評価:D 今月は「昔の女が忘れられへん」日米の<あかんたれ>競演です(もうひとつは「ハートウッド」)。ストーリー展開の巧みさ、警察がらみの事件という話題性ではピカイチ。け’ど、主人公の心情があきまへん。「彼が何故美奈子に入れあげ、幸恵に振り向こうとしないのか、その男心の微妙なありようをぜひ読みとっていただきたい」と解説の香山二三郎はんは言うてはります。け’ど、あかん。指一本ふれたことない女に入れあげるて、評者には信じられへん。一方で、これだけ主人公を慕ってはんのにソデにされる幸恵はんは顔が不自由やのん?ラストの言葉「いつかは美奈子が心を開き、私を振り向いてくれる時も来るだろう」に、「来(き)いひん、きいひん」とツッコミをいれてまいました。
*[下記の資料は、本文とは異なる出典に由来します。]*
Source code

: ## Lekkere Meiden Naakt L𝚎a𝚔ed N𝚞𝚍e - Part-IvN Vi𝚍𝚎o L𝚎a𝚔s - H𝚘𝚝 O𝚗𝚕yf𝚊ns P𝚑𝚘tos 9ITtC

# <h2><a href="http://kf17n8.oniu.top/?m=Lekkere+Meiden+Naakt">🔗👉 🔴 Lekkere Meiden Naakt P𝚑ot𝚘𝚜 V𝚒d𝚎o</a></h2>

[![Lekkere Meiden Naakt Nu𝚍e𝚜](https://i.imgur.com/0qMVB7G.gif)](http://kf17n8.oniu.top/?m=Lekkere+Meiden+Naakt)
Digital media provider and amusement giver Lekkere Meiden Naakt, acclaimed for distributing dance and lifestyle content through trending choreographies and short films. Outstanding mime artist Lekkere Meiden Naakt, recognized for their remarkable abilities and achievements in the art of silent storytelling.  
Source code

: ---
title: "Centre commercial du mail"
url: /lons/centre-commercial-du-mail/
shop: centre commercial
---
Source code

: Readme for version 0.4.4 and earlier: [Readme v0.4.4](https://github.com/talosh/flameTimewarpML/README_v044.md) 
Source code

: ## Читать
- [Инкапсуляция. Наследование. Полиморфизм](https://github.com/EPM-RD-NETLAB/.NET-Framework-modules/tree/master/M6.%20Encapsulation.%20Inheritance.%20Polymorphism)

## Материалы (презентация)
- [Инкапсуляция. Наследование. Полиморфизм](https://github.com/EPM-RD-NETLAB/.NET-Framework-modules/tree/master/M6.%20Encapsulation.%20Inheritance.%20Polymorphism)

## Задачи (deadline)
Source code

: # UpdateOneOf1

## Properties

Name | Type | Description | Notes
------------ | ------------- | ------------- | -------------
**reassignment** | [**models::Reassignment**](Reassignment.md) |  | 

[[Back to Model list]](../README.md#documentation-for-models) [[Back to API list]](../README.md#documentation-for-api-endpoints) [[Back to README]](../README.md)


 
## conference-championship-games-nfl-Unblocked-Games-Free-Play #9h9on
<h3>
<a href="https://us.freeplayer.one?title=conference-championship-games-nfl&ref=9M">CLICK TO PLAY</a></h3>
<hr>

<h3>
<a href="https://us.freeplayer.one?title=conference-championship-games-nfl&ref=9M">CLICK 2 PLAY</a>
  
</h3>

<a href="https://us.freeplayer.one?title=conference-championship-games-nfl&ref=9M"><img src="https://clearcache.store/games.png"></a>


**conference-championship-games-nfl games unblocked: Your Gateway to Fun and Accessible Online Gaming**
評価:E 前回パスしてしまったので、小野不由美初体験。「由美にあらず、不由美」という名前が前から気になって仕方がなかった、のではあるが。そんな名前の著者だから滅法、漢文には強いらしく、登場人物、官職名、地名等々、固有名詞は全て漢字。中国歴史小説のつもりで読み始めると、台詞の軟弱さに肩透かしを食う事になる。中国歴史小説が徹底して男の論理で描かれているのに対し、不由美的神話世界は女・子供の論理で貫かれている。為か、幻想小説ではなく、中国歴史小説の戯画化と読めてしまう。参ったか、この批評も漢字を多くしたぞ(笑)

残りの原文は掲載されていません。